_Your objective:_
From the data below, retype exactly the lines starting with the one that contains "HasSchedules returns a" and ending with the one that contains "(o *InlineObject572) SetEndTime(v", both included.
^^^^
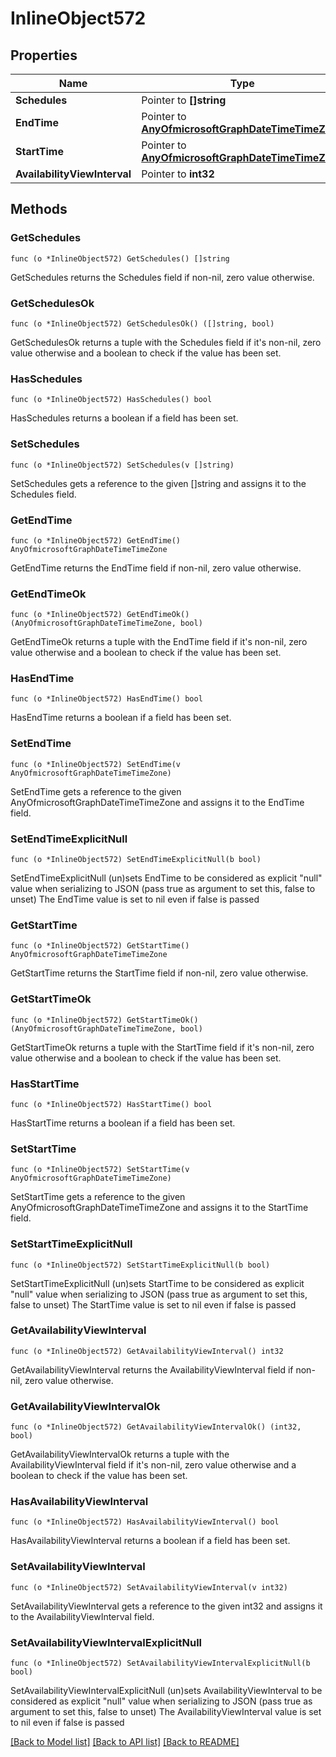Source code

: # InlineObject572

## Properties

Name | Type | Description | Notes
------------ | ------------- | ------------- | -------------
**Schedules** | Pointer to **[]string** |  | [optional] 
**EndTime** | Pointer to [**AnyOfmicrosoftGraphDateTimeTimeZone**](anyOf&lt;microsoft.graph.dateTimeTimeZone&gt;.md) |  | [optional] 
**StartTime** | Pointer to [**AnyOfmicrosoftGraphDateTimeTimeZone**](anyOf&lt;microsoft.graph.dateTimeTimeZone&gt;.md) |  | [optional] 
**AvailabilityViewInterval** | Pointer to **int32** |  | [optional] 

## Methods

### GetSchedules

`func (o *InlineObject572) GetSchedules() []string`

GetSchedules returns the Schedules field if non-nil, zero value otherwise.

### GetSchedulesOk

`func (o *InlineObject572) GetSchedulesOk() ([]string, bool)`

GetSchedulesOk returns a tuple with the Schedules field if it's non-nil, zero value otherwise
and a boolean to check if the value has been set.

### HasSchedules

`func (o *InlineObject572) HasSchedules() bool`

HasSchedules returns a boolean if a field has been set.

### SetSchedules

`func (o *InlineObject572) SetSchedules(v []string)`

SetSchedules gets a reference to the given []string and assigns it to the Schedules field.

### GetEndTime

`func (o *InlineObject572) GetEndTime() AnyOfmicrosoftGraphDateTimeTimeZone`

GetEndTime returns the EndTime field if non-nil, zero value otherwise.

### GetEndTimeOk

`func (o *InlineObject572) GetEndTimeOk() (AnyOfmicrosoftGraphDateTimeTimeZone, bool)`

GetEndTimeOk returns a tuple with the EndTime field if it's non-nil, zero value otherwise
and a boolean to check if the value has been set.

### HasEndTime

`func (o *InlineObject572) HasEndTime() bool`

HasEndTime returns a boolean if a field has been set.

### SetEndTime

`func (o *InlineObject572) SetEndTime(v AnyOfmicrosoftGraphDateTimeTimeZone)`

SetEndTime gets a reference to the given AnyOfmicrosoftGraphDateTimeTimeZone and assigns it to the EndTime field.

### SetEndTimeExplicitNull

`func (o *InlineObject572) SetEndTimeExplicitNull(b bool)`

SetEndTimeExplicitNull (un)sets EndTime to be considered as explicit "null" value
when serializing to JSON (pass true as argument to set this, false to unset)
The EndTime value is set to nil even if false is passed
### GetStartTime

`func (o *InlineObject572) GetStartTime() AnyOfmicrosoftGraphDateTimeTimeZone`

GetStartTime returns the StartTime field if non-nil, zero value otherwise.

### GetStartTimeOk

`func (o *InlineObject572) GetStartTimeOk() (AnyOfmicrosoftGraphDateTimeTimeZone, bool)`

GetStartTimeOk returns a tuple with the StartTime field if it's non-nil, zero value otherwise
and a boolean to check if the value has been set.

### HasStartTime

`func (o *InlineObject572) HasStartTime() bool`

HasStartTime returns a boolean if a field has been set.

### SetStartTime

`func (o *InlineObject572) SetStartTime(v AnyOfmicrosoftGraphDateTimeTimeZone)`

SetStartTime gets a reference to the given AnyOfmicrosoftGraphDateTimeTimeZone and assigns it to the StartTime field.

### SetStartTimeExplicitNull

`func (o *InlineObject572) SetStartTimeExplicitNull(b bool)`

SetStartTimeExplicitNull (un)sets StartTime to be considered as explicit "null" value
when serializing to JSON (pass true as argument to set this, false to unset)
The StartTime value is set to nil even if false is passed
### GetAvailabilityViewInterval

`func (o *InlineObject572) GetAvailabilityViewInterval() int32`

GetAvailabilityViewInterval returns the AvailabilityViewInterval field if non-nil, zero value otherwise.

### GetAvailabilityViewIntervalOk

`func (o *InlineObject572) GetAvailabilityViewIntervalOk() (int32, bool)`

GetAvailabilityViewIntervalOk returns a tuple with the AvailabilityViewInterval field if it's non-nil, zero value otherwise
and a boolean to check if the value has been set.

### HasAvailabilityViewInterval

`func (o *InlineObject572) HasAvailabilityViewInterval() bool`

HasAvailabilityViewInterval returns a boolean if a field has been set.

### SetAvailabilityViewInterval

`func (o *InlineObject572) SetAvailabilityViewInterval(v int32)`

SetAvailabilityViewInterval gets a reference to the given int32 and assigns it to the AvailabilityViewInterval field.

### SetAvailabilityViewIntervalExplicitNull

`func (o *InlineObject572) SetAvailabilityViewIntervalExplicitNull(b bool)`

SetAvailabilityViewIntervalExplicitNull (un)sets AvailabilityViewInterval to be considered as explicit "null" value
when serializing to JSON (pass true as argument to set this, false to unset)
The AvailabilityViewInterval value is set to nil even if false is passed

[[Back to Model list]](../README.md#documentation-for-models) [[Back to API list]](../README.md#documentation-for-api-endpoints) [[Back to README]](../README.md)


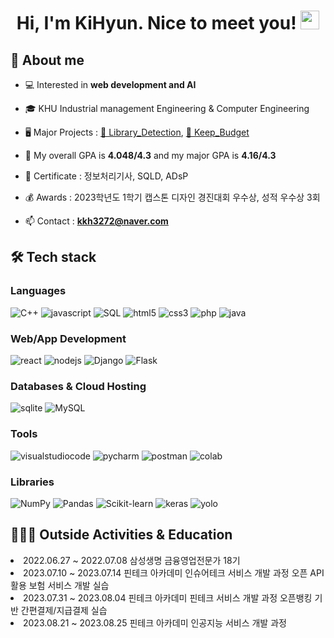 <h1 align="center">Hi, I'm KiHyun. Nice to meet you! <img width="30px" src="https://raw.githubusercontent.com/iampavangandhi/iampavangandhi/master/gifs/Hi.gif"></h1>
<h2>🎤 About me</h2>

- 💻 Interested in **web development and AI**

- 🎓 KHU Industrial management Engineering & Computer Engineering

- 🖥 Major Projects : <a href="https://github.com/kkh0331/Library_Detection">📓 Library_Detection</a>, <a href="https://github.com/kkh0331/Keep_Budget"> 🏦 Keep_Budget</a>
  
- 📝 My overall GPA is **4.048/4.3** and my major GPA is **4.16/4.3**

- 🪪 Certificate : 정보처리기사, SQLD, ADsP

- 💰 Awards : 2023학년도 1학기 캡스톤 디자인 경진대회 우수상, 성적 우수상 3회

- 📫 Contact : **kkh3272@naver.com**

<h2>🛠 Tech stack</h2>
<h3>Languages</h3>
<p>
     <img src="https://img.shields.io/badge/C++%20-%2300599C.svg?style=for-the-badge&logo=c%2B%2B&logoColor=white" alt="C++"></a>
     <img src="https://img.shields.io/badge/Javascript-F7DF1E.svg?style=for-the-badge&logo=javascript&logoColor=black" alt="javascript"/>
     <img alt="SQL" src="https://img.shields.io/badge/SQL%20-%23025E8C.svg?style=for-the-badge&logo=amazon-dynamodb&logoColor=white">
     <img src="https://img.shields.io/badge/html-E34F26.svg?style=for-the-badge&logo=html5&logoColor=white" alt="html5"/> 
     <img src="https://img.shields.io/badge/css-1572B6.svg?style=for-the-badge&logo=css3&logoColor=white" alt="css3"/>
     <img src="https://img.shields.io/badge/-PHP-05122A.svg?style=for-the-badge&logo=php&logoColor=777BB4" alt="php"/>
     <img src="https://img.shields.io/badge/java-007396.svg?style=for-the-badge&logo=java&logoColor=white" alt="java"/>
</p>

<h3>Web/App Development</h3>
<p>
    <img src="https://img.shields.io/badge/reactjs-61DAFB.svg?style=for-the-badge&logo=react&logoColor=black" alt="react"/>
    <img src="https://img.shields.io/badge/node.js-339933.svg?style=for-the-badge&logo=nodedotjs&logoColor=white" alt="nodejs"/>
    <img alt="Django" src="https://img.shields.io/badge/Django-092E20?style=for-the-badge&logo=django&logoColor=white">
    <img alt="Flask" src="https://img.shields.io/badge/flask-000000?style=for-the-badge&logo=flask&logoColor=white">
</p>

<h3>Databases & Cloud Hosting</h3>
<p>
    <img src="https://img.shields.io/badge/sqlite-003B57.svg?style=for-the-badge&logo=sqlite&logoColor=white" alt="sqlite"/>
    <img alt="MySQL" src="https://img.shields.io/badge/MySQL-00000F?style=for-the-badge&logo=mysql&logoColor=white">
</p>

<h3>Tools</h3>
<p>
    <img src="https://img.shields.io/badge/visual studio code-007ACC.svg?style=for-the-badge&logo=visualstudiocode&logoColor=white" alt="visualstudiocode"/>
    <img alt="pycharm" src="https://img.shields.io/badge/pycharm-000000?style=for-the-badge&logo=pycharm&logoColor=white"/>
    <img alt="postman" src="https://img.shields.io/badge/postman-FF6C37?style=for-the-badge&logo=postman&logoColor=white"/>
    <img alt="colab" src="https://img.shields.io/badge/googlecolab-F9AB00?style=for-the-badge&logo=googlecolab&logoColor=white"/>
</p>

<h3>Libraries</h3>
<p>
    <img alt="NumPy" src="https://img.shields.io/badge/Numpy%20-%23013243.svg?style=for-the-badge&logo=numpy&logoColor=white">
    <img alt="Pandas" src="https://img.shields.io/badge/Pandas%20-%23150458.svg?style=for-the-badge&logo=pandas&logoColor=white">
    <img alt="Scikit-learn" src="https://img.shields.io/badge/scikit_learn-F7931E?style=for-the-badge&logo=scikit-learn&logoColor=white">
    <img alt="keras" src="https://img.shields.io/badge/keras-D00000?style=for-the-badge&logo=keras&logoColor=white">
    <img alt="yolo" src="https://img.shields.io/badge/yolo-00FFFF?style=for-the-badge&logo=yolo&logoColor=black">
</p>

<h2>👨🏻‍💻 Outside Activities & Education </h2>
<li>2022.06.27 ~ 2022.07.08 삼성생명 금융영업전문가 18기<br/></li>
<li>2023.07.10 ~ 2023.07.14 핀테크 아카데미 인슈어테크 서비스 개발 과정 오픈 API 활용 보험 서비스 개발 실습<br/></li>
<li>2023.07.31 ~ 2023.08.04 핀테크 아카데미 핀테크 서비스 개발 과정 오픈뱅킹 기반 간편결제/지급결제 실습<br/></li>
<li>2023.08.21 ~ 2023.08.25 핀테크 아카데미 인공지능 서비스 개발 과정<br/></li>
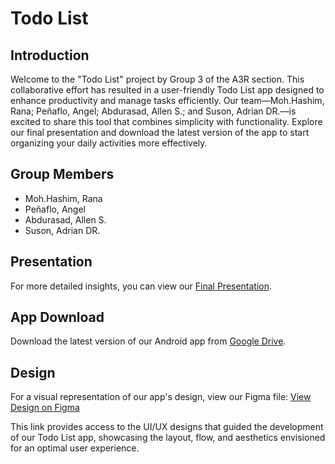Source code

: # Todo List

## Introduction

Welcome to the "Todo List" project by Group 3 of the A3R section. This collaborative effort has resulted in a user-friendly Todo List app designed to enhance productivity and manage tasks efficiently. Our team—Moh.Hashim, Rana; Peñaflo, Angel; Abdurasad, Allen S.; and Suson, Adrian DR.—is excited to share this tool that combines simplicity with functionality. Explore our final presentation and download the latest version of the app to start organizing your daily activities more effectively.

## Group Members

- Moh.Hashim, Rana
- Peñaflo, Angel
- Abdurasad, Allen S.
- Suson, Adrian DR.

## Presentation

For more detailed insights, you can view our [Final Presentation](https://docs.google.com/presentation/d/1hoIVCraHOAOqzTQWoYFSfCYjMFTRYOiO/edit#slide=id.p1).

## App Download

Download the latest version of our Android app from [Google Drive](https://drive.google.com/file/d/1p6YBO09d5twwANm0UEbuvq_UI6SFN3w4/view?usp=sharing).

## Design

For a visual representation of our app's design, view our Figma file:
[View Design on Figma](https://www.figma.com/file/IBI5VH63kruJjZj3KwZWNu?embed_host=share&kind=file&mode=design&node-id=0%3A1&t=uem3sAE9oa0VKyTh-1&type=design&viewer=1)

This link provides access to the UI/UX designs that guided the development of our Todo List app, showcasing the layout, flow, and aesthetics envisioned for an optimal user experience.
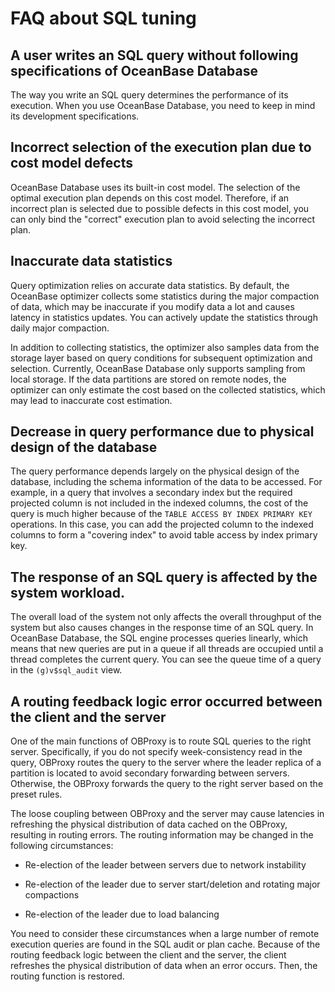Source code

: FAQ about SQL tuning 
=========================================



A user writes an SQL query without following specifications of OceanBase Database 
------------------------------------------------------------------------------------------------------

The way you write an SQL query determines the performance of its execution. When you use OceanBase Database, you need to keep in mind its development specifications.

Incorrect selection of the execution plan due to cost model defects 
----------------------------------------------------------------------------------------

OceanBase Database uses its built-in cost model. The selection of the optimal execution plan depends on this cost model. Therefore, if an incorrect plan is selected due to possible defects in this cost model, you can only bind the "correct" execution plan to avoid selecting the incorrect plan.

Inaccurate data statistics 
-----------------------------------------------

Query optimization relies on accurate data statistics. By default, the OceanBase optimizer collects some statistics during the major compaction of data, which may be inaccurate if you modify data a lot and causes latency in statistics updates. You can actively update the statistics through daily major compaction. 

In addition to collecting statistics, the optimizer also samples data from the storage layer based on query conditions for subsequent optimization and selection. Currently, OceanBase Database only supports sampling from local storage. If the data partitions are stored on remote nodes, the optimizer can only estimate the cost based on the collected statistics, which may lead to inaccurate cost estimation.

Decrease in query performance due to physical design of the database 
-----------------------------------------------------------------------------------------

The query performance depends largely on the physical design of the database, including the schema information of the data to be accessed. For example, in a query that involves a secondary index but the required projected column is not included in the indexed columns, the cost of the query is much higher because of the `TABLE ACCESS BY INDEX PRIMARY KEY` operations. In this case, you can add the projected column to the indexed columns to form a "covering index" to avoid table access by index primary key.

The response of an SQL query is affected by the system workload. 
-------------------------------------------------------------------------------------

The overall load of the system not only affects the overall throughput of the system but also causes changes in the response time of an SQL query. In OceanBase Database, the SQL engine processes queries linearly, which means that new queries are put in a queue if all threads are occupied until a thread completes the current query. You can see the queue time of a query in the `(g)v$sql_audit` view.

A routing feedback logic error occurred between the client and the server 
----------------------------------------------------------------------------------------------

One of the main functions of OBProxy is to route SQL queries to the right server. Specifically, if you do not specify week-consistency read in the query, OBProxy routes the query to the server where the leader replica of a partition is located to avoid secondary forwarding between servers. Otherwise, the OBProxy forwards the query to the right server based on the preset rules. 

The loose coupling between OBProxy and the server may cause latencies in refreshing the physical distribution of data cached on the OBProxy, resulting in routing errors. The routing information may be changed in the following circumstances:

* Re-election of the leader between servers due to network instability

  

* Re-election of the leader due to server start/deletion and rotating major compactions

  

* Re-election of the leader due to load balancing

  




You need to consider these circumstances when a large number of remote execution queries are found in the SQL audit or plan cache. Because of the routing feedback logic between the client and the server, the client refreshes the physical distribution of data when an error occurs. Then, the routing function is restored.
^^^^
_Answer below:_
HasSchedules returns a boolean if a field has been set.

### SetSchedules

`func (o *InlineObject572) SetSchedules(v []string)`

SetSchedules gets a reference to the given []string and assigns it to the Schedules field.

### GetEndTime

`func (o *InlineObject572) GetEndTime() AnyOfmicrosoftGraphDateTimeTimeZone`

GetEndTime returns the EndTime field if non-nil, zero value otherwise.

### GetEndTimeOk

`func (o *InlineObject572) GetEndTimeOk() (AnyOfmicrosoftGraphDateTimeTimeZone, bool)`

GetEndTimeOk returns a tuple with the EndTime field if it's non-nil, zero value otherwise
and a boolean to check if the value has been set.

### HasEndTime

`func (o *InlineObject572) HasEndTime() bool`

HasEndTime returns a boolean if a field has been set.

### SetEndTime

`func (o *InlineObject572) SetEndTime(v AnyOfmicrosoftGraphDateTimeTimeZone)`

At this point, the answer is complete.